*Exercise details*: Starting with the line that has "## 🔐 Contraintes techniques" in the records below and ending with the line that has "Studies at MSU-IIT", output those lines exactly and nothing more; omit the pictures.

(Records drawn from a dataset)
------------------------------

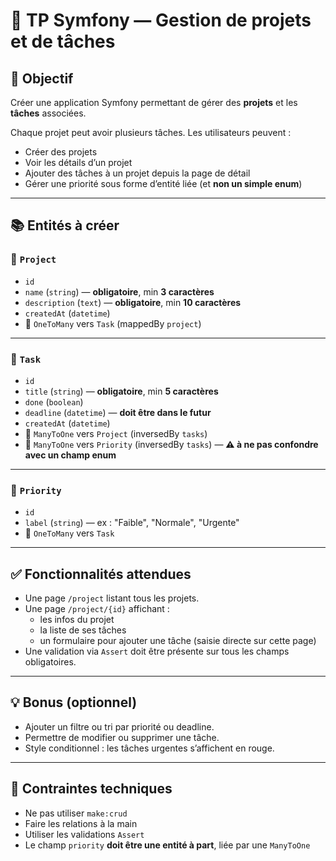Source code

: # 🧩 TP Symfony — Gestion de projets et de tâches

## 🎯 Objectif

Créer une application Symfony permettant de gérer des **projets** et les **tâches** associées.

Chaque projet peut avoir plusieurs tâches. Les utilisateurs peuvent :
- Créer des projets
- Voir les détails d’un projet
- Ajouter des tâches à un projet depuis la page de détail
- Gérer une priorité sous forme d’entité liée (et **non un simple enum**)

---

## 📚 Entités à créer

### 🧱 `Project`
- `id`
- `name` (`string`) — **obligatoire**, min **3 caractères**
- `description` (`text`) — **obligatoire**, min **10 caractères**
- `createdAt` (`datetime`)
- 🔁 `OneToMany` vers `Task` (mappedBy `project`)

---

### 🧱 `Task`
- `id`
- `title` (`string`) — **obligatoire**, min **5 caractères**
- `done` (`boolean`)
- `deadline` (`datetime`) — **doit être dans le futur**
- `createdAt` (`datetime`)
- 🔁 `ManyToOne` vers `Project` (inversedBy `tasks`)
- 🔁 `ManyToOne` vers `Priority` (inversedBy `tasks`) — **⚠️ à ne pas confondre avec un champ enum**

---

### 🧱 `Priority`
- `id`
- `label` (`string`) — ex : "Faible", "Normale", "Urgente"
- 🔁 `OneToMany` vers `Task`

---

## ✅ Fonctionnalités attendues

- Une page `/project` listant tous les projets.
- Une page `/project/{id}` affichant :
  - les infos du projet
  - la liste de ses tâches
  - un formulaire pour ajouter une tâche (saisie directe sur cette page)
- Une validation via `Assert` doit être présente sur tous les champs obligatoires.

---

## 💡 Bonus (optionnel)

- Ajouter un filtre ou tri par priorité ou deadline.
- Permettre de modifier ou supprimer une tâche.
- Style conditionnel : les tâches urgentes s’affichent en rouge.

---

## 🔐 Contraintes techniques

- Ne pas utiliser `make:crud`
- Faire les relations à la main
- Utiliser les validations `Assert`
- Le champ `priority` **doit être une entité à part**, liée par une `ManyToOne`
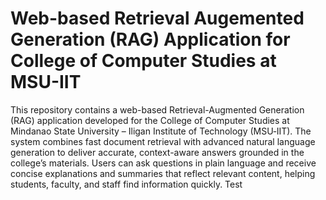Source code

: # Web-based Retrieval Augemented Generation (RAG) Application for College of Computer Studies at MSU-IIT

This repository contains a web-based Retrieval-Augmented Generation (RAG) application developed for the College of Computer Studies at Mindanao State University – Iligan Institute of Technology (MSU‑IIT). The system combines fast document retrieval with advanced natural language generation to deliver accurate, context-aware answers grounded in the college’s materials. Users can ask questions in plain language and receive concise explanations and summaries that reflect relevant content, helping students, faculty, and staff find information quickly. Test
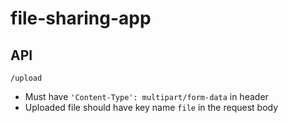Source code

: # file-sharing-app

## API
`/upload`
 - Must have `'Content-Type': multipart/form-data` in header
 - Uploaded file should have key name `file` in the request body
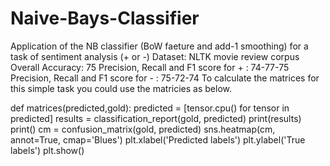 # Naive-Bays-Classifier
Application of the NB classifier (BoW faeture and add-1 smoothing) for a task of sentiment analysis (+ or -) 
Dataset: NLTK movie review corpus
Overall Accuracy: 75
Precision, Recall and F1 score for + : 74-77-75
Precision, Recall and F1 score for - : 75-72-74
To calculate the matrices for this simple task you could use the matricies as below.


def matrices(predicted,gold):
    predicted = [tensor.cpu() for tensor in predicted]
    results = classification_report(gold, predicted)
    print(results)
    print()
    cm = confusion_matrix(gold, predicted)
    sns.heatmap(cm, annot=True, cmap='Blues')
    plt.xlabel('Predicted labels')
    plt.ylabel('True labels')
    plt.show()
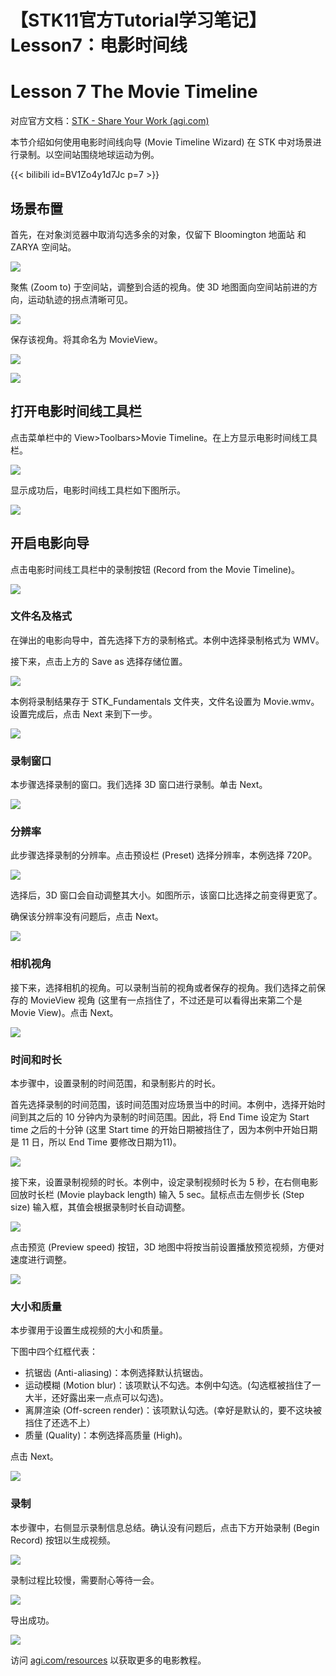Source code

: # 【STK11官方Tutorial学习笔记】Lesson7：电影时间线


# Lesson 7 The Movie Timeline
对应官方文档：[STK - Share Your Work (agi.com)](https://help.agi.com/stk/11.6.1/index.htm#training/StartShareWork.htm%3FTocPath%3DTraining%7CLevel%25201%2520-%2520Beginner%2520Training%7C_____7)

本节介绍如何使用电影时间线向导 (Movie Timeline Wizard) 在 STK 中对场景进行录制。以空间站围绕地球运动为例。

{{< bilibili id=BV1Zo4y1d7Jc p=7 >}}

## 场景布置

首先，在对象浏览器中取消勾选多余的对象，仅留下 Bloomington 地面站 和 ZARYA 空间站。

![](/img/STK_Tutorial/Lesson7/01.png)

聚焦 (Zoom to) 于空间站，调整到合适的视角。使 3D 地图面向空间站前进的方向，运动轨迹的拐点清晰可见。

![](/img/STK_Tutorial/Lesson7/02.png)

保存该视角。将其命名为 MovieView。

![](/img/STK_Tutorial/Lesson7/03.png)

![](/img/STK_Tutorial/Lesson7/04.png)

## 打开电影时间线工具栏

点击菜单栏中的 View>Toolbars>Movie Timeline。在上方显示电影时间线工具栏。

![](/img/STK_Tutorial/Lesson7/05.png)

显示成功后，电影时间线工具栏如下图所示。

![](/img/STK_Tutorial/Lesson7/06.png)

## 开启电影向导

点击电影时间线工具栏中的录制按钮 (Record from the Movie Timeline)。

![](/img/STK_Tutorial/Lesson7/07.png)

### 文件名及格式

在弹出的电影向导中，首先选择下方的录制格式。本例中选择录制格式为 WMV。

接下来，点击上方的 Save as 选择存储位置。

![](/img/STK_Tutorial/Lesson7/08.png)

本例将录制结果存于 STK_Fundamentals 文件夹，文件名设置为 Movie.wmv。设置完成后，点击 Next 来到下一步。

![](/img/STK_Tutorial/Lesson7/09.png)

### 录制窗口

本步骤选择录制的窗口。我们选择 3D 窗口进行录制。单击 Next。

![](/img/STK_Tutorial/Lesson7/10.png)

### 分辨率

此步骤选择录制的分辨率。点击预设栏 (Preset) 选择分辨率，本例选择 720P。

![](/img/STK_Tutorial/Lesson7/11.png)

选择后，3D 窗口会自动调整其大小。如图所示，该窗口比选择之前变得更宽了。

确保该分辨率没有问题后，点击 Next。

![](/img/STK_Tutorial/Lesson7/12.png)

### 相机视角
接下来，选择相机的视角。可以录制当前的视角或者保存的视角。我们选择之前保存的 MovieView 视角 (这里有一点挡住了，不过还是可以看得出来第二个是 Movie View)。点击 Next。

![](/img/STK_Tutorial/Lesson7/13.png)

### 时间和时长

本步骤中，设置录制的时间范围，和录制影片的时长。

首先选择录制的时间范围，该时间范围对应场景当中的时间。本例中，选择开始时间到其之后的 10 分钟内为录制的时间范围。因此，将 End Time 设定为 Start time 之后的十分钟 (这里 Start time 的开始日期被挡住了，因为本例中开始日期是 11 日，所以 End Time 要修改日期为11)。

![](/img/STK_Tutorial/Lesson7/14.png)

接下来，设置录制视频的时长。本例中，设定录制视频时长为 5 秒，在右侧电影回放时长栏 (Movie playback length) 输入 5 sec。鼠标点击左侧步长 (Step size) 输入框，其值会根据录制时长自动调整。

![](/img/STK_Tutorial/Lesson7/15.png)

点击预览 (Preview speed) 按钮，3D 地图中将按当前设置播放预览视频，方便对速度进行调整。

![](/img/STK_Tutorial/Lesson7/16.png)

### 大小和质量

本步骤用于设置生成视频的大小和质量。

下图中四个红框代表：

* 抗锯齿 (Anti-aliasing)：本例选择默认抗锯齿。
* 运动模糊 (Motion blur)：该项默认不勾选。本例中勾选。(勾选框被挡住了一大半，还好露出来一点点可以勾选)。
* 离屏渲染 (Off-screen render)：该项默认勾选。(幸好是默认的，要不这块被挡住了还选不上）
* 质量 (Quality)：本例选择高质量 (High)。

点击 Next。

![](/img/STK_Tutorial/Lesson7/17.png)

### 录制

本步骤中，右侧显示录制信息总结。确认没有问题后，点击下方开始录制 (Begin Record) 按钮以生成视频。

![](/img/STK_Tutorial/Lesson7/18.png)

录制过程比较慢，需要耐心等待一会。

![](/img/STK_Tutorial/Lesson7/19.png)

导出成功。

![](/img/STK_Tutorial/Lesson7/20.png)

访问 [agi.com/resources](agi.com/resources) 以获取更多的电影教程。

------------------------------

*The answer*:
## 🔐 Contraintes techniques

- Ne pas utiliser `make:crud`
- Faire les relations à la main
- Utiliser les validations `Assert`
- Le champ `priority` **doit être une entité à part**, liée par une `ManyToOne`
Source code

: # Web-based Retrieval Augemented Generation (RAG) Application for College of Computer Studies at MSU-IIT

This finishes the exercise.